La memoria è come la luce dei nostri fari del Fenaio e del Capelrosso per i naviganti.
La nostra Isola conosciuta in tutto il mondo per la sua bellezza naturale, per l’accoglienza e per la generosità della popolazione per i fatti della Costa Concordia non può passare alla Storia per una scelta di macello di animali da salvaguardare.
Da ”IL GIUNCO.net” del 17 maggio 2021”, “Tre cuccioli di muflone sono stati trasferiti al Crasm di Semproniano che ringrazia il Parco nazionale dell’arcipelago Toscano, dove avranno nuova vita e che si aggiungono ai due portati l’anno scorso”; ma quale nuova vita sono animali selvatici tolti dal loro ambiente naturale e rinchiusi in un recinto ristretto.

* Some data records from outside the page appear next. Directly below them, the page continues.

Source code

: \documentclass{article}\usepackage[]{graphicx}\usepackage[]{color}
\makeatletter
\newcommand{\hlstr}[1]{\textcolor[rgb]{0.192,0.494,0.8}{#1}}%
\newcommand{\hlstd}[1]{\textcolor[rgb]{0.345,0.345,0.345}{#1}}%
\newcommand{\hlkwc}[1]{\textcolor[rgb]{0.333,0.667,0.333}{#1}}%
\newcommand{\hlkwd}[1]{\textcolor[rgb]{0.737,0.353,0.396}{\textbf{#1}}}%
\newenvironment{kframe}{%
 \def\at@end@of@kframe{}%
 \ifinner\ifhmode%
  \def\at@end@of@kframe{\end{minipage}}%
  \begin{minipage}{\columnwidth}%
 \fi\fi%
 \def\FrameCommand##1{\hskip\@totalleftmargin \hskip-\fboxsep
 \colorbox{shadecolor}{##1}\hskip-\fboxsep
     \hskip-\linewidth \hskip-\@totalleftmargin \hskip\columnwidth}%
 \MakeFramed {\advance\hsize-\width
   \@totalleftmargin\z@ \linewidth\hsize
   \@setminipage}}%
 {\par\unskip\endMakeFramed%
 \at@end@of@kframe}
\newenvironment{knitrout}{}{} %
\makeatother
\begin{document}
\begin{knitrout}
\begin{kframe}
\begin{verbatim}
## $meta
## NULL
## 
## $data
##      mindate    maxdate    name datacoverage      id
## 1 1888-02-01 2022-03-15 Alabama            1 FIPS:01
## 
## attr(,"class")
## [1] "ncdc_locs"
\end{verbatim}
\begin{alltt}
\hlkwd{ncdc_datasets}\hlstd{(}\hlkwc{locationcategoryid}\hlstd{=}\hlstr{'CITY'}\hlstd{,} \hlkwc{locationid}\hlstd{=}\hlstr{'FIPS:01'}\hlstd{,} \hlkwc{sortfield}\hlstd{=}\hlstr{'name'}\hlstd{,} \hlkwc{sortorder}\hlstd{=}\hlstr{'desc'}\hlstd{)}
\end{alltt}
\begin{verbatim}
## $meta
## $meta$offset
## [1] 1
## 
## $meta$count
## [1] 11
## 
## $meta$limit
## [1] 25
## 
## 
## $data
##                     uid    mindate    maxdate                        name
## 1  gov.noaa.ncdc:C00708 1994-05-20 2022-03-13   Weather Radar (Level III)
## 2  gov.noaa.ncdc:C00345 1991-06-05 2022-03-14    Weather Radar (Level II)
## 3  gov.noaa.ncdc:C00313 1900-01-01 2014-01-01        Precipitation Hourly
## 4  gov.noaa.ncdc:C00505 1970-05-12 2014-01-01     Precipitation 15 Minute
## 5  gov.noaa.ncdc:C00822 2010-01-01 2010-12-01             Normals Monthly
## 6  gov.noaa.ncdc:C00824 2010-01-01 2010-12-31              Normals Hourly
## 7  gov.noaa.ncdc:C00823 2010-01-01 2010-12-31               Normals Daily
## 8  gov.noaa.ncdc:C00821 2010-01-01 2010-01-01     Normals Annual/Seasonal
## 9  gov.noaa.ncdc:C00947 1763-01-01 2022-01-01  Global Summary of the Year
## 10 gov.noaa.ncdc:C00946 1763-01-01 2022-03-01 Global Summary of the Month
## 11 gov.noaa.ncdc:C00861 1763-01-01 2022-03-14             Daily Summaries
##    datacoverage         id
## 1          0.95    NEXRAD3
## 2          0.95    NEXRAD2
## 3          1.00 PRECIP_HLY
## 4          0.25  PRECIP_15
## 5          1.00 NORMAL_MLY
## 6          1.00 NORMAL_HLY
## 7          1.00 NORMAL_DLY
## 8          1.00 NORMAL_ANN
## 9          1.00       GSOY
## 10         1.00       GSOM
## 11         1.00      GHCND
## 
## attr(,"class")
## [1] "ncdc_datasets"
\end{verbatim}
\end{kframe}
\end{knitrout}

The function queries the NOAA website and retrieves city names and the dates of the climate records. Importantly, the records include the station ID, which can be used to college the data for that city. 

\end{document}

L’ente parco sposta gli animali selvatici dal proprio territorio ad un altro. Magari appartenenti ad un unico nucleo famigliare e per di più costringendoli in spazi per loro sicuramente limitati nei quali non sono di certo abituati a vivere. Meno male che dovrebbe essere un ente di tutela.
Grazie dell’attenzione ed un cordiale saluto.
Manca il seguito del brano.